Task requirements - Each line below that includes the word "style" is to be reported.

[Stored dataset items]
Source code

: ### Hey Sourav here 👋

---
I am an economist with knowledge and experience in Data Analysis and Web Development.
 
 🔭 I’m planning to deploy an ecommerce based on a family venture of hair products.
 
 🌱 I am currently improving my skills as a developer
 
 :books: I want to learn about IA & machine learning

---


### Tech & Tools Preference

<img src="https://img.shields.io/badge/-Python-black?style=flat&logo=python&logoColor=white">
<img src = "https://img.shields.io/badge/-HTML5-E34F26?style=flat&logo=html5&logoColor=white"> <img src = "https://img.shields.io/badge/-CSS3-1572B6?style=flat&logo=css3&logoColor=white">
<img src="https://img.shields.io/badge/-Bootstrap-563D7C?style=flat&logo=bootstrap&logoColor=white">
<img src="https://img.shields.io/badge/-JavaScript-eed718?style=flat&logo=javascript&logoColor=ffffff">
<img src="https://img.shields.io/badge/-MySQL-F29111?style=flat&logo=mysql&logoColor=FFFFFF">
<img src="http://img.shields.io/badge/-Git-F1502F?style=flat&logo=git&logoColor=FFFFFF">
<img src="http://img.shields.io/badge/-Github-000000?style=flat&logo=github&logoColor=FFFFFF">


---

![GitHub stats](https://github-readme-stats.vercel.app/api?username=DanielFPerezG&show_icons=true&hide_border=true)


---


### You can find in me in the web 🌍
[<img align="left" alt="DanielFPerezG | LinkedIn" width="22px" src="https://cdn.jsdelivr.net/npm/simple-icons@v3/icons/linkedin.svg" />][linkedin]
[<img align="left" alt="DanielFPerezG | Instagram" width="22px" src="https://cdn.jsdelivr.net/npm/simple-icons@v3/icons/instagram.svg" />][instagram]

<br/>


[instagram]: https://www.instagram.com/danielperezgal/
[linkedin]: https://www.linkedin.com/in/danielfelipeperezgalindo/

Solution to this problem -
<img src="https://img.shields.io/badge/-Python-black?style=flat&logo=python&logoColor=white">
<img src = "https://img.shields.io/badge/-HTML5-E34F26?style=flat&logo=html5&logoColor=white"> <img src = "https://img.shields.io/badge/-CSS3-1572B6?style=flat&logo=css3&logoColor=white">
<img src="https://img.shields.io/badge/-Bootstrap-563D7C?style=flat&logo=bootstrap&logoColor=white">
<img src="https://img.shields.io/badge/-JavaScript-eed718?style=flat&logo=javascript&logoColor=ffffff">
<img src="https://img.shields.io/badge/-MySQL-F29111?style=flat&logo=mysql&logoColor=FFFFFF">
<img src="http://img.shields.io/badge/-Git-F1502F?style=flat&logo=git&logoColor=FFFFFF">
<img src="http://img.shields.io/badge/-Github-000000?style=flat&logo=github&logoColor=FFFFFF">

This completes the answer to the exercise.